> **DATA EXTRACT**
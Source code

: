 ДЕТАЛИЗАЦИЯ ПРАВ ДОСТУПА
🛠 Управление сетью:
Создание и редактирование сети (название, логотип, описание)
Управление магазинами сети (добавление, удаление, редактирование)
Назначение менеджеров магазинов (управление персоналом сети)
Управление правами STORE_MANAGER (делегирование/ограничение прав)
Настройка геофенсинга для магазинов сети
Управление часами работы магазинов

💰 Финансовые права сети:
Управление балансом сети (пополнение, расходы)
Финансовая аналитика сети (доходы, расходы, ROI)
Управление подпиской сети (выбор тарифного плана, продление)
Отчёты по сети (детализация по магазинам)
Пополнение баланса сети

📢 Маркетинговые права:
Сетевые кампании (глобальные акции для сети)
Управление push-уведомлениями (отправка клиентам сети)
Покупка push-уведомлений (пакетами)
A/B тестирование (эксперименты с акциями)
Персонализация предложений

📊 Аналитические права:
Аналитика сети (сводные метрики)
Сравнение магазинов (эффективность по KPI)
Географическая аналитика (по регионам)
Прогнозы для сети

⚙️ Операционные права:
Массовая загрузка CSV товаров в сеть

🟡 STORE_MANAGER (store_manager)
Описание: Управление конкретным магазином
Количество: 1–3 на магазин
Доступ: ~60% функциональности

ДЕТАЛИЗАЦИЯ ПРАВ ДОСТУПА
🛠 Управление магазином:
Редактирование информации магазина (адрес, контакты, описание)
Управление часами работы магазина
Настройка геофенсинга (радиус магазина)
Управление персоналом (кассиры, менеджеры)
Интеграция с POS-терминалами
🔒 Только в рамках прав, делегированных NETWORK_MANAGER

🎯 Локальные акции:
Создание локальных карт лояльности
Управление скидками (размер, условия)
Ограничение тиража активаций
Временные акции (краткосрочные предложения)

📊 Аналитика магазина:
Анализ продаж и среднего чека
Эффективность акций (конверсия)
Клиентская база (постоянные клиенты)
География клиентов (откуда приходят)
...
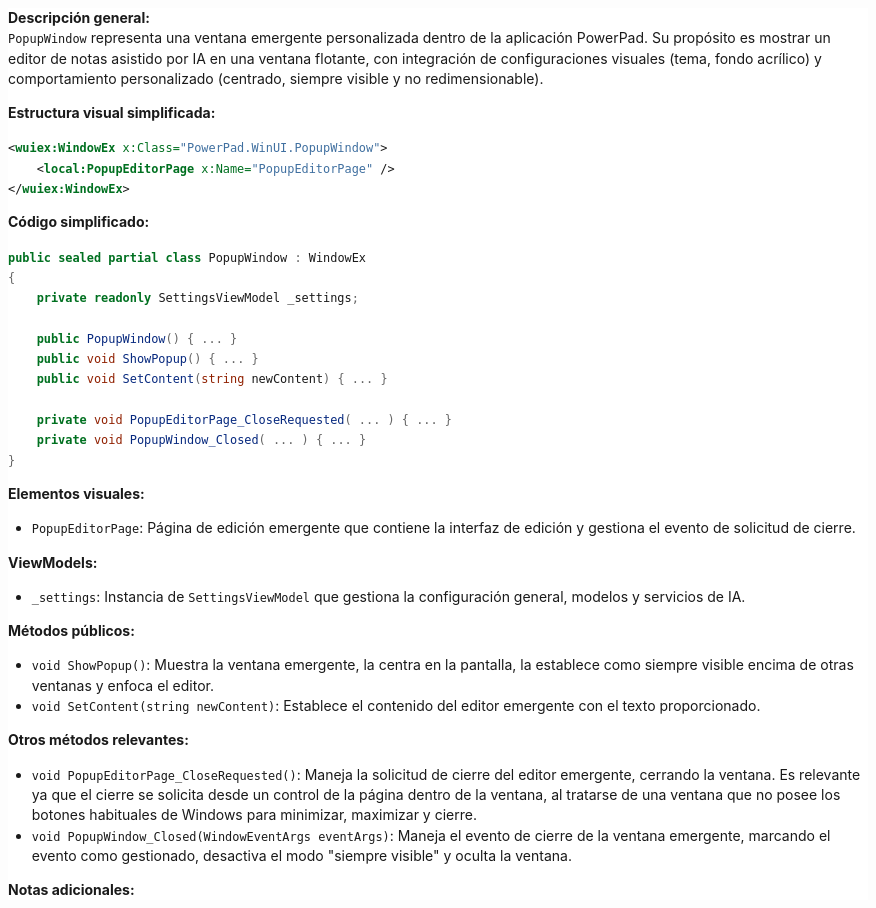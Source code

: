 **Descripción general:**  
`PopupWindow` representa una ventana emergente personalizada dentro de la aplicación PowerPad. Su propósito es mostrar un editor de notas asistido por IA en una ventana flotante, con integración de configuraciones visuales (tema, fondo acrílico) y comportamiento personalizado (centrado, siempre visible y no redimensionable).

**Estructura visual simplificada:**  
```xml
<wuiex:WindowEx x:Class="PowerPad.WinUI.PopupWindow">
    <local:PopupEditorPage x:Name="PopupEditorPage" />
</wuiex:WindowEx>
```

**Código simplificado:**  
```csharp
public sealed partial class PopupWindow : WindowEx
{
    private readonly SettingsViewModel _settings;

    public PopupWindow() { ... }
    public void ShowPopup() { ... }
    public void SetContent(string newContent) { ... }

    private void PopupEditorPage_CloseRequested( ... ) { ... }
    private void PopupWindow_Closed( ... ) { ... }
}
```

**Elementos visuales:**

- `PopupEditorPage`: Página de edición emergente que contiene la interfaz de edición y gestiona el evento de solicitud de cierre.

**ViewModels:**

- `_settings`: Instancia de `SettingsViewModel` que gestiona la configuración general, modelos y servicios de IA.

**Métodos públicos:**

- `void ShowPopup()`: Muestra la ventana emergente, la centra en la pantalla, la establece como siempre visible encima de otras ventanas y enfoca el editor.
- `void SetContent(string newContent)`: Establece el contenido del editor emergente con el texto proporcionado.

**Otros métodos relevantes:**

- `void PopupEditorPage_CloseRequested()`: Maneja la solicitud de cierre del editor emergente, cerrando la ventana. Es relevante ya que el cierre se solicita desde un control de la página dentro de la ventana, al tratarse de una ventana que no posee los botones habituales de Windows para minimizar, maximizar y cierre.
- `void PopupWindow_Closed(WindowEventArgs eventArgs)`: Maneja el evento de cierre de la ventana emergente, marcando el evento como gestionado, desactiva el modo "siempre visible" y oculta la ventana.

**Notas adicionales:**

> **ASSIGNED TASK**
Begin with the line that has "enfoca el editor." in the listing above and end after the line that has "maximizar y cierre."; output those lines exactly.

> **RESULT OF THE TASK**
- `void ShowPopup()`: Muestra la ventana emergente, la centra en la pantalla, la establece como siempre visible encima de otras ventanas y enfoca el editor.
- `void SetContent(string newContent)`: Establece el contenido del editor emergente con el texto proporcionado.

**Otros métodos relevantes:**

- `void PopupEditorPage_CloseRequested()`: Maneja la solicitud de cierre del editor emergente, cerrando la ventana. Es relevante ya que el cierre se solicita desde un control de la página dentro de la ventana, al tratarse de una ventana que no posee los botones habituales de Windows para minimizar, maximizar y cierre.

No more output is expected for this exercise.